• Prompt: Please transcribe exactly, and only, the lines of the data below between the line holding "toolbar and choose the desired options." and the line holding "### Unlock Particular", inclusive.
*** Opening of Supplied entries ***
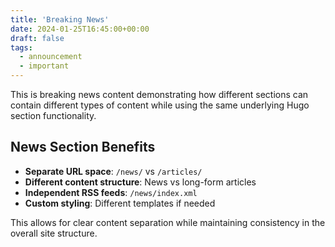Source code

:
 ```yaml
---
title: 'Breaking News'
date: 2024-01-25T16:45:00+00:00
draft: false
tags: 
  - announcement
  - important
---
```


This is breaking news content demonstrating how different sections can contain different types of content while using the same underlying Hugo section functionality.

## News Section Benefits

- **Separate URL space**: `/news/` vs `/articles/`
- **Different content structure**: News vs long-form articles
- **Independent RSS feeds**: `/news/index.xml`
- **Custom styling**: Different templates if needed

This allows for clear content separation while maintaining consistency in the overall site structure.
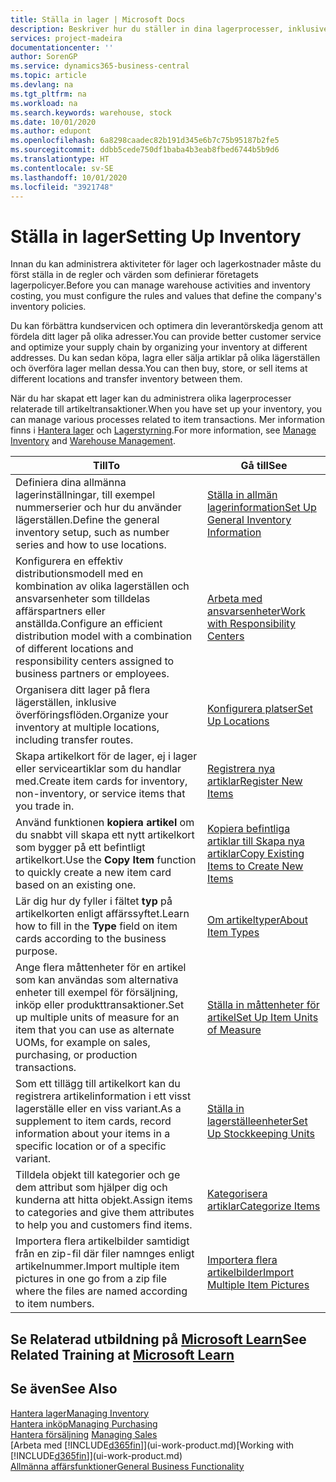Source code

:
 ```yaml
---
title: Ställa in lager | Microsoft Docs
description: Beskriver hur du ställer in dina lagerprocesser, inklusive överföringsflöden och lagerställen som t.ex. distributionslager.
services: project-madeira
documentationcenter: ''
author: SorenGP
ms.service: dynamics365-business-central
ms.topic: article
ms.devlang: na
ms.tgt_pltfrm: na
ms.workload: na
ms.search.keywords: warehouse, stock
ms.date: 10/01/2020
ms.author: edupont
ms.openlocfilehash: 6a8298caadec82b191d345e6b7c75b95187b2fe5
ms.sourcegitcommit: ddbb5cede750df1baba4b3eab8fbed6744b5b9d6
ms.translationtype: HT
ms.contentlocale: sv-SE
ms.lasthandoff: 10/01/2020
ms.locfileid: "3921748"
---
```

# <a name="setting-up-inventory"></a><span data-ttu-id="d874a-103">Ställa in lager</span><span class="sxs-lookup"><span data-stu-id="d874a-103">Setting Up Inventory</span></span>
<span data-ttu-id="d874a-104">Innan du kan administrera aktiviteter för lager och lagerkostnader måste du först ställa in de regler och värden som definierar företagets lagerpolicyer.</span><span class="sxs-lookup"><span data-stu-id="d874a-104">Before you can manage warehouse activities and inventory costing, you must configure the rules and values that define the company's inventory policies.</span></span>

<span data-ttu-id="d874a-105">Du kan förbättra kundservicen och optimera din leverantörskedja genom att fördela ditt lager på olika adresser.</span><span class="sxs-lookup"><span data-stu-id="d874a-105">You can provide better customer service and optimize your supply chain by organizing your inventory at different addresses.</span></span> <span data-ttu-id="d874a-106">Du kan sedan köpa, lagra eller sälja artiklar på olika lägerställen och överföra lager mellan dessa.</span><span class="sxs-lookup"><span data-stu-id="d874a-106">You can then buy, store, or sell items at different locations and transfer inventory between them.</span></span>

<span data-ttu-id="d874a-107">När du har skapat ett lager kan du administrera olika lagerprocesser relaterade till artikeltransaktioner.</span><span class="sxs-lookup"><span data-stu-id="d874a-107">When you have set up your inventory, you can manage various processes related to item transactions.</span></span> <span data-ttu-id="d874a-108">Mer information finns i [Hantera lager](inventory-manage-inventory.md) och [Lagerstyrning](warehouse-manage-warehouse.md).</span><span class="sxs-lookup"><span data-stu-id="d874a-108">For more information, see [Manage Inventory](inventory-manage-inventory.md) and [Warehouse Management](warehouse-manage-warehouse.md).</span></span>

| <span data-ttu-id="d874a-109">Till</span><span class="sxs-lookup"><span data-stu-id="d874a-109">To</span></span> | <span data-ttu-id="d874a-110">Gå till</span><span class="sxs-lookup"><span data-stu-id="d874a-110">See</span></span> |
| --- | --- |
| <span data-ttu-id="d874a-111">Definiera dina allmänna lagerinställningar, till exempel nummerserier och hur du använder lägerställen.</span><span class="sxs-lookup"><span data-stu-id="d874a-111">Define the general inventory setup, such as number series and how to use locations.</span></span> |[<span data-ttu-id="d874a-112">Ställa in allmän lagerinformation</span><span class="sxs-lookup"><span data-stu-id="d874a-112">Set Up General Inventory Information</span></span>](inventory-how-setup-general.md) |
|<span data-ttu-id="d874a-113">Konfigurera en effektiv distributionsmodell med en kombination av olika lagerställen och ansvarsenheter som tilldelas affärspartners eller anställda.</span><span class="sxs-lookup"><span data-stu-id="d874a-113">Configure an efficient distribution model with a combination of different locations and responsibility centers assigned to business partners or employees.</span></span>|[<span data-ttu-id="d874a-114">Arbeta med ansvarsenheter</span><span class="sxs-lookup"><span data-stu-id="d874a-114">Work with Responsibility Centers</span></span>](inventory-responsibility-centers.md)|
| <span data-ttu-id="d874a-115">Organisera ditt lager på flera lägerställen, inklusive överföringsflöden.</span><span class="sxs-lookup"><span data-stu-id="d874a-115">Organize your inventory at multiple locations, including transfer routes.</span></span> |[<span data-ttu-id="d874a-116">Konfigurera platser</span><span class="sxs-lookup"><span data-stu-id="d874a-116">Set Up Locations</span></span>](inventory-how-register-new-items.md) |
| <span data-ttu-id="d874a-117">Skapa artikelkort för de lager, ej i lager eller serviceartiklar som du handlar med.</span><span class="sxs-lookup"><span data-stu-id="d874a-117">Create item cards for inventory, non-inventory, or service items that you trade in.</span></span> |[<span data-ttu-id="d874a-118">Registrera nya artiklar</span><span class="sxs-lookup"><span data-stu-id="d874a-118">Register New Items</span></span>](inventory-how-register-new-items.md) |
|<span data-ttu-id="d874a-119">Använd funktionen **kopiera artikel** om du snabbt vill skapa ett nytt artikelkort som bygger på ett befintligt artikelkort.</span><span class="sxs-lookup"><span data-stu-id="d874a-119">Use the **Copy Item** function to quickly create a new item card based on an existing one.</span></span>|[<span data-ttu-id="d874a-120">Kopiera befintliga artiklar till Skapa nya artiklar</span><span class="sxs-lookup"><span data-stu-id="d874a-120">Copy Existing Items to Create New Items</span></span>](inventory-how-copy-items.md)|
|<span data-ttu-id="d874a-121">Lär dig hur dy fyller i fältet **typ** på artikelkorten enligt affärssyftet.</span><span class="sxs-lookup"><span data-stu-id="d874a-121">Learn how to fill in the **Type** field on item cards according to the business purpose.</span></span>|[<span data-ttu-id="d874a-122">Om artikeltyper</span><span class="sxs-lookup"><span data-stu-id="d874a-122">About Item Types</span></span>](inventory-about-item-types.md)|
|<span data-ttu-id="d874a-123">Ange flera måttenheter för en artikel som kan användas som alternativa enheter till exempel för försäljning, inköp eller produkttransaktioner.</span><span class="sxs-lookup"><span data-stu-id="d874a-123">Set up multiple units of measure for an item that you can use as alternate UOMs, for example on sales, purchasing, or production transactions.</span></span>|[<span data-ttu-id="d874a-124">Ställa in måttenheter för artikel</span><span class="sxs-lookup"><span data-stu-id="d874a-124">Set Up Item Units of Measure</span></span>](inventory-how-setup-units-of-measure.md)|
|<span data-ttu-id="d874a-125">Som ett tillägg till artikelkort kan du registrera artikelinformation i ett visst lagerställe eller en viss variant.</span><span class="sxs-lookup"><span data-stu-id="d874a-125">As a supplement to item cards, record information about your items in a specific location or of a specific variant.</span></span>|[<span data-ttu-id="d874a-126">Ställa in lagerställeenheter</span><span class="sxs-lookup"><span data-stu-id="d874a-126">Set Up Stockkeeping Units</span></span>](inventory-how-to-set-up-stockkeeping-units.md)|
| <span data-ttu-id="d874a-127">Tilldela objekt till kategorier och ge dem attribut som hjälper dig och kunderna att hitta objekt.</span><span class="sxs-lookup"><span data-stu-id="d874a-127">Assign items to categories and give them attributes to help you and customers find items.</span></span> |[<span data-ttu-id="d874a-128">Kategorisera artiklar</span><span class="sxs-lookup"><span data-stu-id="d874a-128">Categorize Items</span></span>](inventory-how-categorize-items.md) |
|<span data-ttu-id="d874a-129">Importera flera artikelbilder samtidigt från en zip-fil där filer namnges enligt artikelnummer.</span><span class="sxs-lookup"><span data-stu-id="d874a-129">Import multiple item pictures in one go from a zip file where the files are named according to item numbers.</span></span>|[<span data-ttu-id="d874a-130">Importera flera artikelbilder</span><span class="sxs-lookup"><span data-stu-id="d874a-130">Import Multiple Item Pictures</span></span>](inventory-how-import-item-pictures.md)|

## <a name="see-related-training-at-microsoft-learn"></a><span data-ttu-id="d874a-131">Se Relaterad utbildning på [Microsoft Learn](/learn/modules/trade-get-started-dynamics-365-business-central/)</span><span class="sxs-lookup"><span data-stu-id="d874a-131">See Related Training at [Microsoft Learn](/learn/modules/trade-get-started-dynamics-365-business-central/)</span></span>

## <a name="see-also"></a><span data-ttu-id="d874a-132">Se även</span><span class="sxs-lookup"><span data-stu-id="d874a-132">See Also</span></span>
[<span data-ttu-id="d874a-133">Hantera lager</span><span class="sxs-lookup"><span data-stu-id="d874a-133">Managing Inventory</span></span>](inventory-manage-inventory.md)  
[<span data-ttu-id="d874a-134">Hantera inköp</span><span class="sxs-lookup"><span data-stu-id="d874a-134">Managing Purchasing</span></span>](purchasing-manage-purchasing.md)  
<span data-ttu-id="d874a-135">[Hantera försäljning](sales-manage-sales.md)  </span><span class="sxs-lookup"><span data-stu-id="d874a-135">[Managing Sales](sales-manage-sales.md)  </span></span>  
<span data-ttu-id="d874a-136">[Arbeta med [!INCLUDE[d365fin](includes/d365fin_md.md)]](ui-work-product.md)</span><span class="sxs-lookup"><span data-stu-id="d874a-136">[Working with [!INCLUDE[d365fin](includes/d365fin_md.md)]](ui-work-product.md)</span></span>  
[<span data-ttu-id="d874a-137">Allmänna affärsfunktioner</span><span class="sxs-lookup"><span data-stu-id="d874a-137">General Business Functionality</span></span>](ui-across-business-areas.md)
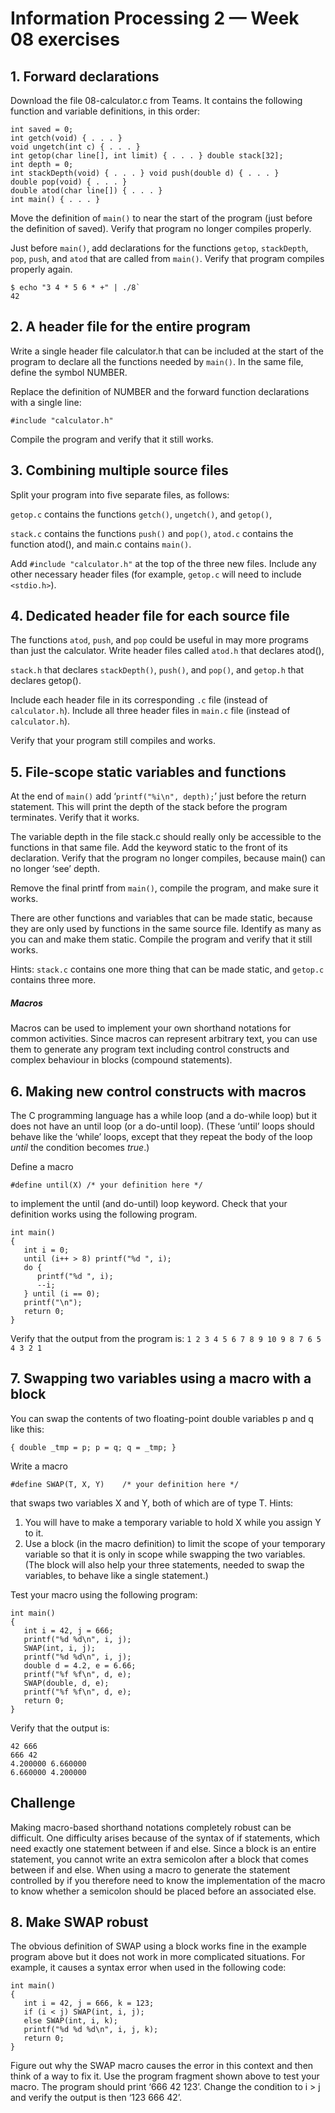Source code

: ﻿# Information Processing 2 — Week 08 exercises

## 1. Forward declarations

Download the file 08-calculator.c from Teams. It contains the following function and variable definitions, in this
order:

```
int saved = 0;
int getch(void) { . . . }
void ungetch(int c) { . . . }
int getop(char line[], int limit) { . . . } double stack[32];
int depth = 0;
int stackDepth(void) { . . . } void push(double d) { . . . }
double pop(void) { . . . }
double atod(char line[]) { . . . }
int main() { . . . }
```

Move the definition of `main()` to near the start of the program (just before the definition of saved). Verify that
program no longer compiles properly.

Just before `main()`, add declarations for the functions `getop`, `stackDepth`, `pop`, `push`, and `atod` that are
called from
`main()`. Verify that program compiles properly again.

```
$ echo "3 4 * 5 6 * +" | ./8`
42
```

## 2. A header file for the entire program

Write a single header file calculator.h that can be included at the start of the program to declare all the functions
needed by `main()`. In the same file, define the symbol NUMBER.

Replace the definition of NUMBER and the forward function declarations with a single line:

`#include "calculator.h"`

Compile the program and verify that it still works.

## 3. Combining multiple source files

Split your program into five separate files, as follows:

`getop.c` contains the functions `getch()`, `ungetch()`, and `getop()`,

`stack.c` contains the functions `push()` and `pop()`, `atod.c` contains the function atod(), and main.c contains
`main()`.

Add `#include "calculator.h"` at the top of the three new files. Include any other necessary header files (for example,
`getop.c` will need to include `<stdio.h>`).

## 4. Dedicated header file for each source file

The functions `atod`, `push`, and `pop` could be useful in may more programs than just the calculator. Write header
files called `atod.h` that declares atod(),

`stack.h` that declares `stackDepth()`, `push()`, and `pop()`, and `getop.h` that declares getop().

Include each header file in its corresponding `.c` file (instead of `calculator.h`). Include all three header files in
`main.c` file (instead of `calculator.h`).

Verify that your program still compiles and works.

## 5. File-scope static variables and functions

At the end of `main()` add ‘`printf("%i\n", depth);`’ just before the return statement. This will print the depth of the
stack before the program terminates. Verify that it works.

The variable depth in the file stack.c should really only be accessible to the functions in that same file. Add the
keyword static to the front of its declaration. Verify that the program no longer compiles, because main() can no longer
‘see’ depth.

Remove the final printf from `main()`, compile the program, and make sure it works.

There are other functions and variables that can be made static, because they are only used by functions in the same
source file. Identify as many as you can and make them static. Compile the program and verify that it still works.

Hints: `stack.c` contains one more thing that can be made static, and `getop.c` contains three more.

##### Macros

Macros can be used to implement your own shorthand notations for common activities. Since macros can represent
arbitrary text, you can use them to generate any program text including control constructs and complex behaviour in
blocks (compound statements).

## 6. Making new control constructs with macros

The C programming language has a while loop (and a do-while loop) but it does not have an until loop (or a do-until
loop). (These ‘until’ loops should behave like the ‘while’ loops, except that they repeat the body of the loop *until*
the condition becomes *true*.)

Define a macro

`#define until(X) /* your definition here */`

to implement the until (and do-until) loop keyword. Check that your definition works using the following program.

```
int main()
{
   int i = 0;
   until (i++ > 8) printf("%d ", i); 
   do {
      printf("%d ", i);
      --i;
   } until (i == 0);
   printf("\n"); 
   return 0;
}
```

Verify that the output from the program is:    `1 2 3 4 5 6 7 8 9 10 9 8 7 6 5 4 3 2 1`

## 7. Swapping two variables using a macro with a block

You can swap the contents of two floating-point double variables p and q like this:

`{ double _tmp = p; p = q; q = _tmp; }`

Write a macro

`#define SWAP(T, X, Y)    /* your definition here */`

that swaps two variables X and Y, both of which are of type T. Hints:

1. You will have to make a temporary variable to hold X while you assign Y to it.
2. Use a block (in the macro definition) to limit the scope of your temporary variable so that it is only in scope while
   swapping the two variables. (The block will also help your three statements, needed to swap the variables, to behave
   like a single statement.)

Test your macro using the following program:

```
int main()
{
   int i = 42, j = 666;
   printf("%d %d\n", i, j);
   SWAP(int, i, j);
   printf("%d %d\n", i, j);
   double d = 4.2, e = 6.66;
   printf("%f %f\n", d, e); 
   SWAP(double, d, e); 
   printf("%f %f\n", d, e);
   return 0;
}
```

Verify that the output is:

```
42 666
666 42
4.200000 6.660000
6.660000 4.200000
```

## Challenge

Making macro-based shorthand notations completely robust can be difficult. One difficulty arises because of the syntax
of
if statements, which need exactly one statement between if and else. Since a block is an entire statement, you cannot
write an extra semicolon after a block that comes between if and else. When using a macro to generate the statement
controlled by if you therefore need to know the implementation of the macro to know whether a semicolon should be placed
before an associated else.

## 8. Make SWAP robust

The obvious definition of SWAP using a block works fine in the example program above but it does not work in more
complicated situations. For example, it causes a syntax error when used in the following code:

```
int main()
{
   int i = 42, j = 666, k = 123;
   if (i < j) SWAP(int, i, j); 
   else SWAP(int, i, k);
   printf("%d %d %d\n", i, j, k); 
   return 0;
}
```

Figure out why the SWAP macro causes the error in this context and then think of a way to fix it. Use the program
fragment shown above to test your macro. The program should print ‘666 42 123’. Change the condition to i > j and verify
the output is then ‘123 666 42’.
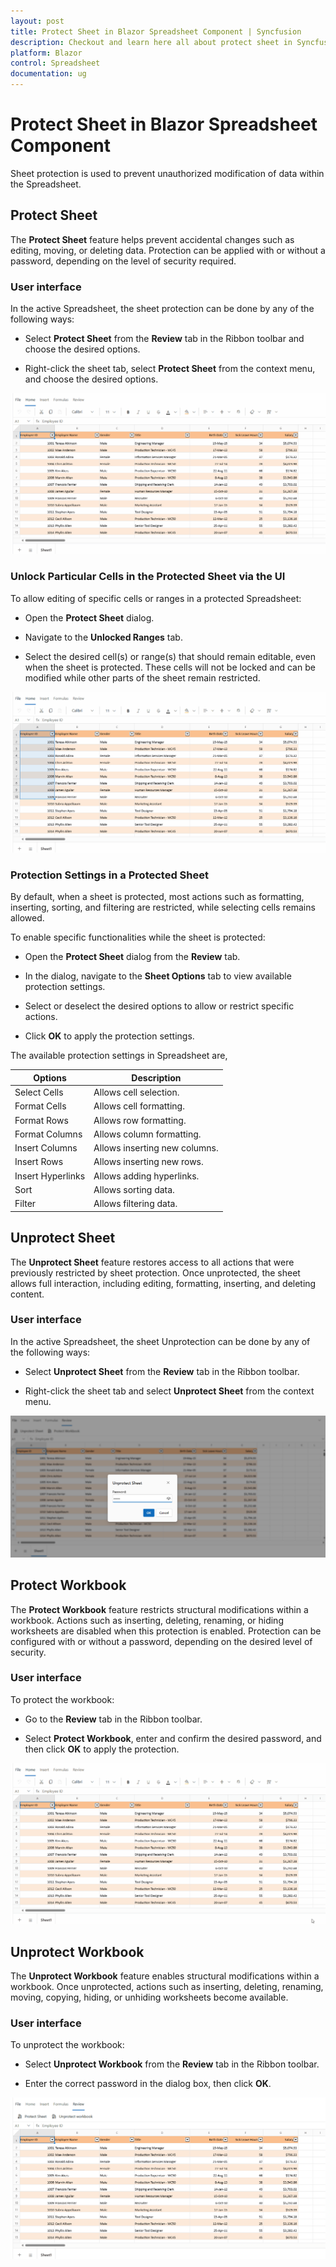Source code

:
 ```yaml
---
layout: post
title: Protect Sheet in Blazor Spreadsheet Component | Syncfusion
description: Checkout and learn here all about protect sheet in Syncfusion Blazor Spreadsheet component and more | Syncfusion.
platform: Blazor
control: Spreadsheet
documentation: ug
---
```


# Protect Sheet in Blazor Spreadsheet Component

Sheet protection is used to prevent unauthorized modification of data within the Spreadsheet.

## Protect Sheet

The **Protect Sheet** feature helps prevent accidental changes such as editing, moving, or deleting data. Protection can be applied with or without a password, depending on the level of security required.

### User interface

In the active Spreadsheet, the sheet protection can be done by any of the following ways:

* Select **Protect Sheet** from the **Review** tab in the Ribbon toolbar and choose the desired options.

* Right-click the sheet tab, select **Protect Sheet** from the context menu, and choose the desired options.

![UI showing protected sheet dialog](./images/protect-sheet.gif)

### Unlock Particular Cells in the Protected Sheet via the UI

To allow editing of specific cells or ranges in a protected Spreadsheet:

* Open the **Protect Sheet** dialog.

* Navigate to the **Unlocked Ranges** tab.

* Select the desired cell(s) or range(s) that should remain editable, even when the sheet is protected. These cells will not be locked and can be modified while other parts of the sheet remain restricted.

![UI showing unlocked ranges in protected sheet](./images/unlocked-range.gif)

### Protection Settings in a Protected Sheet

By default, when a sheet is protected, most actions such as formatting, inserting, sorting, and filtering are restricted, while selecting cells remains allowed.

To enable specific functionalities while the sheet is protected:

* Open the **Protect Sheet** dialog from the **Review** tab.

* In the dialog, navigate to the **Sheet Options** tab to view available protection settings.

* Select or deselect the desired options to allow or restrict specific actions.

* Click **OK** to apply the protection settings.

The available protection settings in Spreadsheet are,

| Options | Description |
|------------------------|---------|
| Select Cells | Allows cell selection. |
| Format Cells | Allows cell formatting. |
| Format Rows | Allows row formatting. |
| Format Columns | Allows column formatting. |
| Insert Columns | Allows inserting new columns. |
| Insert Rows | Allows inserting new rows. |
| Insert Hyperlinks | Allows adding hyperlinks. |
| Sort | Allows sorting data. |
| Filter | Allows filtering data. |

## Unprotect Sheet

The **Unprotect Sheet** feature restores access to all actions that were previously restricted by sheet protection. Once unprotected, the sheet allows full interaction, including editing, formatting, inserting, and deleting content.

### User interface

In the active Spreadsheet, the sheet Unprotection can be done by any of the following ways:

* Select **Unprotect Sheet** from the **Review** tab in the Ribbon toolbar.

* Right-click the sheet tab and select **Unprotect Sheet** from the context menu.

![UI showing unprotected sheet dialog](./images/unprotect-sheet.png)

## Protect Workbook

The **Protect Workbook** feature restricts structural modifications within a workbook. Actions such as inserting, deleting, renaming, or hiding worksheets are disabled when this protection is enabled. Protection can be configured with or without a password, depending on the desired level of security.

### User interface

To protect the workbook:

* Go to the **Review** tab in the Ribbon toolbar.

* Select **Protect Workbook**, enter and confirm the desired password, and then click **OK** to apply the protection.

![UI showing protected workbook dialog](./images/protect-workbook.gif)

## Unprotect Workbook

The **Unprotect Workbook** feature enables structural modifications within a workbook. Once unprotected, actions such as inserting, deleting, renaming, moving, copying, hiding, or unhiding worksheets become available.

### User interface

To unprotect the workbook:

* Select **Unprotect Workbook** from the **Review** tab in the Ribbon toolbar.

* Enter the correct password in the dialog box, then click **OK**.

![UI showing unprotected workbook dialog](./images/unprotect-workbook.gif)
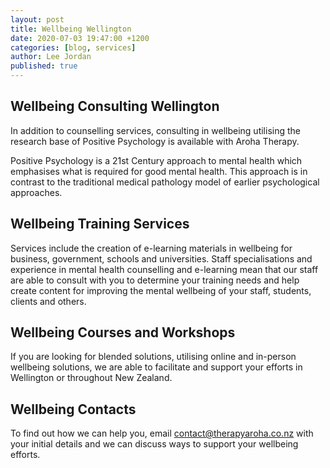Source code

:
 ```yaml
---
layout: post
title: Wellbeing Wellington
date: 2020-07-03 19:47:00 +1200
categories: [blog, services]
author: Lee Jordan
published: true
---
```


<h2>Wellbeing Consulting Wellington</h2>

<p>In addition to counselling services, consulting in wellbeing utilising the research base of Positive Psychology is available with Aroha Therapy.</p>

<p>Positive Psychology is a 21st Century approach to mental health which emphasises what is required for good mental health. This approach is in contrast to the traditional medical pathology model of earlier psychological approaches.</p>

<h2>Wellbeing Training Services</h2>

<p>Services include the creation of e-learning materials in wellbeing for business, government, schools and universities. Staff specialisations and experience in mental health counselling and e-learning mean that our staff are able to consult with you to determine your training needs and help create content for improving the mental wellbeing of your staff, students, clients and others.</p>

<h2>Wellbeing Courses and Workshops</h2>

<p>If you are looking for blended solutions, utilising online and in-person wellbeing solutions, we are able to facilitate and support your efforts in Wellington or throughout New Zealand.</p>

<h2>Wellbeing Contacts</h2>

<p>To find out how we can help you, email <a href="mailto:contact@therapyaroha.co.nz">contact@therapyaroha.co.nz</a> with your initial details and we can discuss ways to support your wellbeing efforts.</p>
*** Close of Supplied entries ***
• Solution to this problem:
* Select **Protect Sheet** from the **Review** tab in the Ribbon toolbar and choose the desired options.

* Right-click the sheet tab, select **Protect Sheet** from the context menu, and choose the desired options.

![UI showing protected sheet dialog](./images/protect-sheet.gif)

### Unlock Particular Cells in the Protected Sheet via the UI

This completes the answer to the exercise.